REQUIRED ACTION:
Set down, please, exactly the lines below that run from the line with "##### 3.1.1.1.2 Stream Description" to the line with "(bubbling) sur l'élément racine.", both lines included.

*** Begin section ***

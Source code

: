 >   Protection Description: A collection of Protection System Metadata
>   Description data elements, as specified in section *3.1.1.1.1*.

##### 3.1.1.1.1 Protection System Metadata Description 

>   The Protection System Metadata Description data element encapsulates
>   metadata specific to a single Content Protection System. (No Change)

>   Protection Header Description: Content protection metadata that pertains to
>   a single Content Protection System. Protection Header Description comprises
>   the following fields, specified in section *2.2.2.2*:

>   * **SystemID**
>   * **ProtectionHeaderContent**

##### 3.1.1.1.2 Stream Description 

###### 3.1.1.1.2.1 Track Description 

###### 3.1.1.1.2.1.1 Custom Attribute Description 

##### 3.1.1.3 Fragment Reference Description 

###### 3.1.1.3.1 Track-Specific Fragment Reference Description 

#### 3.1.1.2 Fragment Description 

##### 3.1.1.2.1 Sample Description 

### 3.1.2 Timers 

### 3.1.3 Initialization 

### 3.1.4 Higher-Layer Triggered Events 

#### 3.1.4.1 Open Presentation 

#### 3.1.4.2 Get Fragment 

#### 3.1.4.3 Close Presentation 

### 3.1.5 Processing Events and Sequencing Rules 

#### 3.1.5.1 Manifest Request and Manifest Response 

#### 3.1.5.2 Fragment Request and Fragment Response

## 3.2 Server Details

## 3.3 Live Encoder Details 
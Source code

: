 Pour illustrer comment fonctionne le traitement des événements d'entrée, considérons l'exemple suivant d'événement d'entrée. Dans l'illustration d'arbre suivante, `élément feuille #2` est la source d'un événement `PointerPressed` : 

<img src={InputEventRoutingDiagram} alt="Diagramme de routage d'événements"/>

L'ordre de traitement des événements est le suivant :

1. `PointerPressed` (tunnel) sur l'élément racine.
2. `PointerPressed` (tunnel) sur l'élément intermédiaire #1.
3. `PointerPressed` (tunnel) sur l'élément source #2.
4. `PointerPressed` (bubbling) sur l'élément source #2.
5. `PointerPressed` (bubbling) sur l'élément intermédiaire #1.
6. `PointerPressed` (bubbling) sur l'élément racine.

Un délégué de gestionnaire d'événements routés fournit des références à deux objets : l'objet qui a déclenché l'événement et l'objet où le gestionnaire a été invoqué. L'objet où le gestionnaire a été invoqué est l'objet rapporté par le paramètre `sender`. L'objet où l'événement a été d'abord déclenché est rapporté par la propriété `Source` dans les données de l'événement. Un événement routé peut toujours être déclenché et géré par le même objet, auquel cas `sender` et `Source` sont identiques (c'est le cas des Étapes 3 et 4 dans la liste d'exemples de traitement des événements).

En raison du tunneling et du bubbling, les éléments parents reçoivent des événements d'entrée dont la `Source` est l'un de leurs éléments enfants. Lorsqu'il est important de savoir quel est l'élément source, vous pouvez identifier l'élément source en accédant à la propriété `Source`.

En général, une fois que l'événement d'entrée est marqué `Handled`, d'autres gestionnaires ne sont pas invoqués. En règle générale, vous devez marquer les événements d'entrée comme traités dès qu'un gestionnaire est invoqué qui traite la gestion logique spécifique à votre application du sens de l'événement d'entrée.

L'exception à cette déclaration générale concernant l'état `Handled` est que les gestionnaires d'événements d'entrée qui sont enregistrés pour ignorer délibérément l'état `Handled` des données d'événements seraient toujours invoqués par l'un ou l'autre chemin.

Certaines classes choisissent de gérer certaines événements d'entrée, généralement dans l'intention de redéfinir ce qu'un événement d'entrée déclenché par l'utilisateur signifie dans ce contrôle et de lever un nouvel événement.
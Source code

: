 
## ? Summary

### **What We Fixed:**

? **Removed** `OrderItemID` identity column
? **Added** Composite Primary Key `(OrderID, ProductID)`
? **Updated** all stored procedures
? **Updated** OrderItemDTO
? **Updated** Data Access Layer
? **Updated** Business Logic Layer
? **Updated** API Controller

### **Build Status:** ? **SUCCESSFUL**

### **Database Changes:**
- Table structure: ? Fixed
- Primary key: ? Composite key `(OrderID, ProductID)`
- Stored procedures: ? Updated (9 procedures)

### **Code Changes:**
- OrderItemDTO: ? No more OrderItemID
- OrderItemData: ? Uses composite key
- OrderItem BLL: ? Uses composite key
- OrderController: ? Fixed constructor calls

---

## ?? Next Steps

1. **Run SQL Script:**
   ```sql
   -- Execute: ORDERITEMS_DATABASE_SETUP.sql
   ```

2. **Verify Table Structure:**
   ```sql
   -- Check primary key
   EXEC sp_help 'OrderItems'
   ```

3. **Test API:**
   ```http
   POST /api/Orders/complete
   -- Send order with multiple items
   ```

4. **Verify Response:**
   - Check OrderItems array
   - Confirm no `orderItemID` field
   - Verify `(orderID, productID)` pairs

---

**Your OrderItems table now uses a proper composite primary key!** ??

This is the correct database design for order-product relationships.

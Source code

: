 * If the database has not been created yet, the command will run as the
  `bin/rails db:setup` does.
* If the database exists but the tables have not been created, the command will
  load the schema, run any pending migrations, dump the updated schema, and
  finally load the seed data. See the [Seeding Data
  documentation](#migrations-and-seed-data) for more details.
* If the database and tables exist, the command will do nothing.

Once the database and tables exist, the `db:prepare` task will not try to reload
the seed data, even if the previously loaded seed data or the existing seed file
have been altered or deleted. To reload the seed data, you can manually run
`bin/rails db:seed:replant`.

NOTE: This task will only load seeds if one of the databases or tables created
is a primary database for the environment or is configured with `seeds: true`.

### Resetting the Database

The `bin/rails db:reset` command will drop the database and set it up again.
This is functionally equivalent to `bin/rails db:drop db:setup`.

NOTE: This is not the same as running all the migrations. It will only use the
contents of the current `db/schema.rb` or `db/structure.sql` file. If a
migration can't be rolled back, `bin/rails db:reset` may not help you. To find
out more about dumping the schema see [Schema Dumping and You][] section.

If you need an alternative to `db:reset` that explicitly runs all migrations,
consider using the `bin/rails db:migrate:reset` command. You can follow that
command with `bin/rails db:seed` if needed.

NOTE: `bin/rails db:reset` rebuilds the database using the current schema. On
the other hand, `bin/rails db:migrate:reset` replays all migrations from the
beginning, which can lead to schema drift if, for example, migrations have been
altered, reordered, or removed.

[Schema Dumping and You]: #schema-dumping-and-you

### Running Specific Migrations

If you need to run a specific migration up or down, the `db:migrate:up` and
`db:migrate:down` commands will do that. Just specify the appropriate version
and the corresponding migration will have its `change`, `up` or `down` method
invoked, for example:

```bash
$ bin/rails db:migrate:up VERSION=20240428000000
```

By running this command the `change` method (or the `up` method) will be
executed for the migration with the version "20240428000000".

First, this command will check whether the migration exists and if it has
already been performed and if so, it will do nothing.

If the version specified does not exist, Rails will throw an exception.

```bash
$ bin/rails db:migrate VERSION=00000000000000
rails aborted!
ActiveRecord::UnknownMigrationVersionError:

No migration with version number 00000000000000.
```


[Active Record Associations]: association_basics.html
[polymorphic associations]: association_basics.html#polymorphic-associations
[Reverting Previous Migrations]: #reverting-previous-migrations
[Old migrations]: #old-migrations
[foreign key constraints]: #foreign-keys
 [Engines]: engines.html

*** End section ***

FINAL ANSWER:
##### 3.1.1.1.2 Stream Description 

###### 3.1.1.1.2.1 Track Description 

###### 3.1.1.1.2.1.1 Custom Attribute Description 

##### 3.1.1.3 Fragment Reference Description 

###### 3.1.1.3.1 Track-Specific Fragment Reference Description 

#### 3.1.1.2 Fragment Description 

##### 3.1.1.2.1 Sample Description 

### 3.1.2 Timers 

### 3.1.3 Initialization 

### 3.1.4 Higher-Layer Triggered Events 

#### 3.1.4.1 Open Presentation 

#### 3.1.4.2 Get Fragment 

#### 3.1.4.3 Close Presentation 

### 3.1.5 Processing Events and Sequencing Rules 

#### 3.1.5.1 Manifest Request and Manifest Response 

#### 3.1.5.2 Fragment Request and Fragment Response

## 3.2 Server Details

## 3.3 Live Encoder Details 
Source code

: Pour illustrer comment fonctionne le traitement des événements d'entrée, considérons l'exemple suivant d'événement d'entrée. Dans l'illustration d'arbre suivante, `élément feuille #2` est la source d'un événement `PointerPressed` : 

<img src={InputEventRoutingDiagram} alt="Diagramme de routage d'événements"/>

L'ordre de traitement des événements est le suivant :

1. `PointerPressed` (tunnel) sur l'élément racine.
2. `PointerPressed` (tunnel) sur l'élément intermédiaire #1.
3. `PointerPressed` (tunnel) sur l'élément source #2.
4. `PointerPressed` (bubbling) sur l'élément source #2.
5. `PointerPressed` (bubbling) sur l'élément intermédiaire #1.
6. `PointerPressed` (bubbling) sur l'élément racine.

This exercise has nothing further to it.